Getty Images

Community Broadband Programs Bring Telehealth to Underserved Populations

In a new podcast, Craig Settles explains how underserved populations can gain access to telehealth and other resources through the development of community broadband programs.

The key to telehealth expansion in underserved communities, says Craig Settles, may very well be the development of community broadband programs.

Settles, a broadband and telehealth consultant, says both urban and rural areas struggle to access reliable broadband, the foundation on which connected health programs are built. With that access controlled in large part by corporations, it’s important to develop community partnerships that give underserved residents an opportunity to schooling, library services and healthcare.

“There are segments of the country that (broadband providers) do not consider worth their time,” he says. But a community broadband program will pool resources and create access points, and “having all those access points enables them to provide services” to people at home, or at alternative locations.

Listen to the full podcast to hear more details for turning social determinants of health data into action. And don’t forget to subscribe on iTunesSpotify, or Google Podcasts.

Settles, who says telehealth saved his life when he suffered a stroke on a weekend several years ago, was a recent guest of Xtelligent Healthcare Media’s Healthcare Strategies podcast series. His support for community broadband is evidenced in a pilot telehealth program he recently launched in Cleveland and 10 other cities.

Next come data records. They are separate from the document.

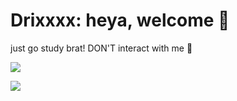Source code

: # Drixxxx: heya, welcome 👋
just go study brat! DON'T interact with me 🥱

![](https://tenor.com/pt-BR/view/creepy-smile-gif-18486280)

![](https://tenor.com/pt-BR/view/asa-enami-asa-babymonster-babymons7er-baemon-gif-1363721108687958788)
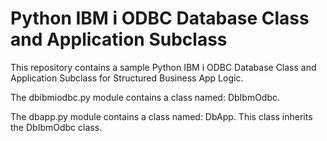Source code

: # Python IBM i ODBC Database Class and Application Subclass
This repository contains a sample Python IBM i ODBC Database Class and Application Subclass for Structured Business App Logic.

The dbibmiodbc.py module contains a class named: DbIbmOdbc.    
  
The dbapp.py module contains a class named: DbApp. This class inherits the DbIbmOdbc class. 




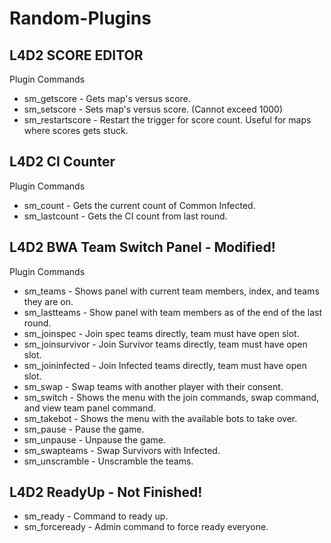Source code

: # Random-Plugins

## L4D2 SCORE EDITOR

 Plugin Commands

* sm_getscore       -   Gets map's versus score. 
* sm_setscore       -   Sets map's versus score. (Cannot exceed 1000)
* sm_restartscore   -   Restart the trigger for score count. Useful for maps where scores gets stuck. 

## L4D2 CI Counter

 Plugin Commands

* sm_count       	-   Gets the current count of Common Infected.
* sm_lastcount      -   Gets the CI count from last round.

## L4D2 BWA Team Switch Panel - Modified!

 Plugin Commands

* sm_teams      	-   Shows panel with current team members, index, and teams they are on.
* sm_lastteams		-	Show panel with team members as of the end of the last round.
* sm_joinspec		-	Join spec teams directly, team must have open slot.
* sm_joinsurvivor	-	Join Survivor teams directly, team must have open slot.
* sm_joininfected	-	Join Infected teams directly, team must have open slot.
* sm_swap			-	Swap teams with another player with their consent.
* sm_switch			-	Shows the menu with the join commands, swap command, and view team panel command.
* sm_takebot		-	Shows the menu with the available bots to take over.
* sm_pause			-	Pause the game.
* sm_unpause		-	Unpause the game.
* sm_swapteams		-	Swap Survivors with Infected.
* sm_unscramble		-	Unscramble the teams.

## L4D2 ReadyUp - Not Finished!

* sm_ready			-	Command to ready up.
* sm_forceready		-	Admin command to force ready everyone.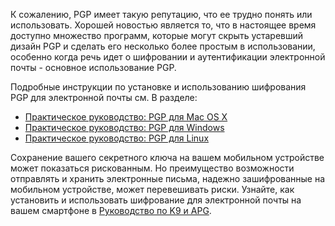 [Title]: # (Использование PGP)
[Order]: # (2)

К сожалению, PGP имеет такую репутацию, что ее трудно понять или использовать. Хорошей новостью является то, что в настоящее время доступно множество программ, которые могут скрыть устаревший дизайн PGP и сделать его несколько более простым в использовании, особенно когда речь идет о шифровании и аутентификации электронной почты - основное использование PGP.

Подробные инструкции по установке и использованию шифрования PGP для электронной почты см. В разделе:

* [Практическое руководство: PGP для Mac OS X](umbrella://lesson/pgp-for-mac-os-x)
* [Практическое руководство: PGP для Windows](umbrella://lesson/pgp-for-windows)
* [Практическое руководство: PGP для Linux](umbrella://lesson/pgp-for-linux)

Сохранение вашего секретного ключа на вашем мобильном устройстве может показаться рискованным. Но преимущество возможности отправлять и хранить электронные письма, надежно зашифрованные на мобильном устройстве, может перевешивать риски. Узнайте, как установить и использовать шифрование для электронной почты на вашем смартфоне в [Руководство по K9 и APG](umbrella://lesson/k9-&-apg).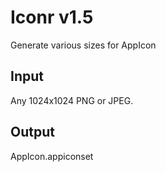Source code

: # Iconr v1.5
Generate various sizes for AppIcon

## Input
Any 1024x1024 PNG or JPEG.

## Output
AppIcon.appiconset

In that program, Settles is organizing partnerships between healthcare providers and barbershops or hair salons (his Cleveland sites are partnering with the Cleveland Clinic). While getting their hair done, customers are encouraged to have their blood pressure checked via an mHealth device, and are given information on high blood pressure or referred directly to a care provider based on the results.

“The barbershop represents getting people comfortable with the idea” of telehealth, he says. “People who don’t normally go see a doctor, be it because of insurance or whatever,” are intrigued by the idea of virtual care if introduced to it in a community setting.

Settles sees his pilot program in three stages. The first focuses on mHealth testing, and the second will explore how other telehealth services could be introduced in a barbershop, salon or similar community gathering.

And the third focuses on developing community broadband programs that extend high-speed access to these and other locations – locations where access is limited due to cost, excessive data caps or a lack of resources or infrastructure.

To develop these programs, he says, communities need to look at federal and state funding opportunities, such as those offered by the Federal Communications Commission, and pool together businesses, schools, libraries and healthcare providers who would benefit from reliable access to broadband services. This, in turn, would make that community more robust.

“That’s what incites people to build these broadband networks in the first place,” he says. “If I can deliver economic development by making the local healthcare system more robust, people are going to go for that.”